In summer, when their food is plentiful, we see dozens of small birds in our yard outside our tea room window. These are usually rooting around in the grass for bugs – and as our dog also likes to hunt bugs they often need to fly off quickly to get out of his way. Fortunately for them there are plenty of bugs to go around.
Every autumn after the killing frost, when the food supply starts to dwindle, we put out the bird feeders – one’s a big metal affair for black oil sunflower seeds, and the other’s a perforated sock-like device for thistle (nyjer) seeds. The pole that holds the feeders is located about twenty feet in front of the house so we can watch the birds – and, naturally, the squirrels – while we’re having our morning or afternoon tea on the balcony.
It’s a most pleasant way to spend our tea time. My husband or I will point out the bright yellow finches as they cling to the nyjer seed socks, the brilliant red cardinals perching on the sunflower seed feeder, and the gently-coloured doves scarfing up whatever falls to the ground. Not to mention all the beautiful birds we haven’t yet learned to identify.
Every so often a delightful hummingbird will fly up towards the balcony and hover for a few moments. At other times one or more magnificent turkey vultures swoop down past the balcony.
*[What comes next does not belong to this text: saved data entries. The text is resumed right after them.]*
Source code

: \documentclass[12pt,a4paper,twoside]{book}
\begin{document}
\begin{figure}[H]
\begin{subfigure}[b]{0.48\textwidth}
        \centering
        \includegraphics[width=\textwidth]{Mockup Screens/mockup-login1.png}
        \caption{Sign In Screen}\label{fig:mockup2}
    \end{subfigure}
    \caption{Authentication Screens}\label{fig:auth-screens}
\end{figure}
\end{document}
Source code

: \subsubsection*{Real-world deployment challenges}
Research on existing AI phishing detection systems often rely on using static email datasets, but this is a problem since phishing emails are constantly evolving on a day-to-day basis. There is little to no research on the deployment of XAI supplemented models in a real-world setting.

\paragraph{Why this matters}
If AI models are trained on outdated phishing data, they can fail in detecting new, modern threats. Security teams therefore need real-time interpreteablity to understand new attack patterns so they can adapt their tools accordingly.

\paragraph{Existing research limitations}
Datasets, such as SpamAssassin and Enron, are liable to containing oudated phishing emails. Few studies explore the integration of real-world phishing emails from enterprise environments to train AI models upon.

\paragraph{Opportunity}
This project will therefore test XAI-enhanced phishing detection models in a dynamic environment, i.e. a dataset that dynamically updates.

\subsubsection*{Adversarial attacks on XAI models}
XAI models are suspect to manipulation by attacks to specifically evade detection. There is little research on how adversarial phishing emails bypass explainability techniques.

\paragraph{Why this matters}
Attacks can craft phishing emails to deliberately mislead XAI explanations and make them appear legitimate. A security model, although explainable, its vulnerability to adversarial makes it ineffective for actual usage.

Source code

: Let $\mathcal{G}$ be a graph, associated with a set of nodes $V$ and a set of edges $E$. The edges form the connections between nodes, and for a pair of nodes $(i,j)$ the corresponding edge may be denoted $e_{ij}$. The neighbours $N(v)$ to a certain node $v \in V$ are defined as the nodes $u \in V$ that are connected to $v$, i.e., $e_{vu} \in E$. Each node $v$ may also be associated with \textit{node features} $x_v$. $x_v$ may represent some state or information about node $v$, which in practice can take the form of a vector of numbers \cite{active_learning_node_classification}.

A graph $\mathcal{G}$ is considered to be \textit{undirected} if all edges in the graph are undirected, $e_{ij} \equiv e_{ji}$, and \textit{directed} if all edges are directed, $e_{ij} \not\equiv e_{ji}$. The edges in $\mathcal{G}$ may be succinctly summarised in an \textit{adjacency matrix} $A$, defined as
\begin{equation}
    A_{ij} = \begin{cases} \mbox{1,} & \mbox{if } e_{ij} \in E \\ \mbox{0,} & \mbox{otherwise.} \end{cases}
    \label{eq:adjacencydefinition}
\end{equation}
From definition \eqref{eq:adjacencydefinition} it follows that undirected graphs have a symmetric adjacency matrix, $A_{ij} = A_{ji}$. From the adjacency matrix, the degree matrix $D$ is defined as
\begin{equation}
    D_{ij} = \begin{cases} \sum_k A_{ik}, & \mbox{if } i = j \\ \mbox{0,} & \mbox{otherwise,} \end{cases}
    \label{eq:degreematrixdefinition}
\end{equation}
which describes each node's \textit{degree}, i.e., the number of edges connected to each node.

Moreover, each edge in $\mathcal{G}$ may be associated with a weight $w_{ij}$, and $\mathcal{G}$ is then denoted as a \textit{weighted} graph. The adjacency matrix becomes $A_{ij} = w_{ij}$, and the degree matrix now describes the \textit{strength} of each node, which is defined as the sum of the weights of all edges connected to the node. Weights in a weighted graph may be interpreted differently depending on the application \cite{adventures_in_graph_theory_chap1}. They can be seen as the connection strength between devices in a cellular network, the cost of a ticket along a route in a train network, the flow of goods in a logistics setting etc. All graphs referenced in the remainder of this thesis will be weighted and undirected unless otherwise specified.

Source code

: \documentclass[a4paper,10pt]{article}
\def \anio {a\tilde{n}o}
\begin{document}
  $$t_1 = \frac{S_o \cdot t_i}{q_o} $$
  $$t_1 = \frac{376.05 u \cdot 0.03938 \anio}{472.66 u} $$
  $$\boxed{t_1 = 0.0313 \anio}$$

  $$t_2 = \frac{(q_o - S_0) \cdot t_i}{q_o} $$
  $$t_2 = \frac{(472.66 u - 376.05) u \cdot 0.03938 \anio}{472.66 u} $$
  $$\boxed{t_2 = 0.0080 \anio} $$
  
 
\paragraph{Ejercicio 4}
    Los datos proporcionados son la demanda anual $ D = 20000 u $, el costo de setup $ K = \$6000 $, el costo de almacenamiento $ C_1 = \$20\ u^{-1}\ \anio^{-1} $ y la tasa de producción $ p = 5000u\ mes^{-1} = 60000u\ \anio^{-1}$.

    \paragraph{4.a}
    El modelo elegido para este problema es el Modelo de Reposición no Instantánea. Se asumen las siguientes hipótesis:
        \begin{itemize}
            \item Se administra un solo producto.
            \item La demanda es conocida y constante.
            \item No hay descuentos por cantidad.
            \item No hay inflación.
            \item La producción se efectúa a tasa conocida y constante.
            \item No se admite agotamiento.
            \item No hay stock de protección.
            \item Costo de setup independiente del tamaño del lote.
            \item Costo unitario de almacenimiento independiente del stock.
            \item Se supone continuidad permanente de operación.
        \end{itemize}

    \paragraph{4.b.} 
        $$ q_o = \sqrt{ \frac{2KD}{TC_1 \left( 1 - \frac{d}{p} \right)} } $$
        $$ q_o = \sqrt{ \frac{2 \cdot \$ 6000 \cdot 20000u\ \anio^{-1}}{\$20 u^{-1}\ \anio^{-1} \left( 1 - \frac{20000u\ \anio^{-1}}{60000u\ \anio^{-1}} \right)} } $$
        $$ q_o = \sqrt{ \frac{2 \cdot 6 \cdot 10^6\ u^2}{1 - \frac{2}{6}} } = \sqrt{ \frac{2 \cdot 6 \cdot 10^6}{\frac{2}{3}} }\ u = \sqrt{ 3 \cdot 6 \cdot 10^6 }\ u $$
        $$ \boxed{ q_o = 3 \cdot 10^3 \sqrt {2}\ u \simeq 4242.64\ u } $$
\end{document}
Meanwhile, telephone pole wires are covered with various birds – sometimes small ones, sometimes larger black ones, and at still other times a variety of hawks nonchalantly peering down at birds at the feeders.
There are many other birds: turkeys that we pass by as we’re driving and whip-poor-wills who come out at night, amongst others. Then there are the birds we know by their songs but don’t know that we’ve ever seen. One has a song that sounds like Germany-Germany-Germany, another sings of Brit-Hume-Brit-Hume-Brit-Hume. I’ve named the first one the Germany bird, and the other the Brit Hume bird, but I’m sure that’s not their real names!
Fortunately the best times of year around here for watching birds are also the best times for having our tea outside: mid-autumn and early spring, when the birds are migrating. Whether we’re relaxing on the balcony or the on the backyard swing with our dog and our teacups, huge flocks serenade us with their songs. It’s hard to imagine a more pleasant tea time entertainment.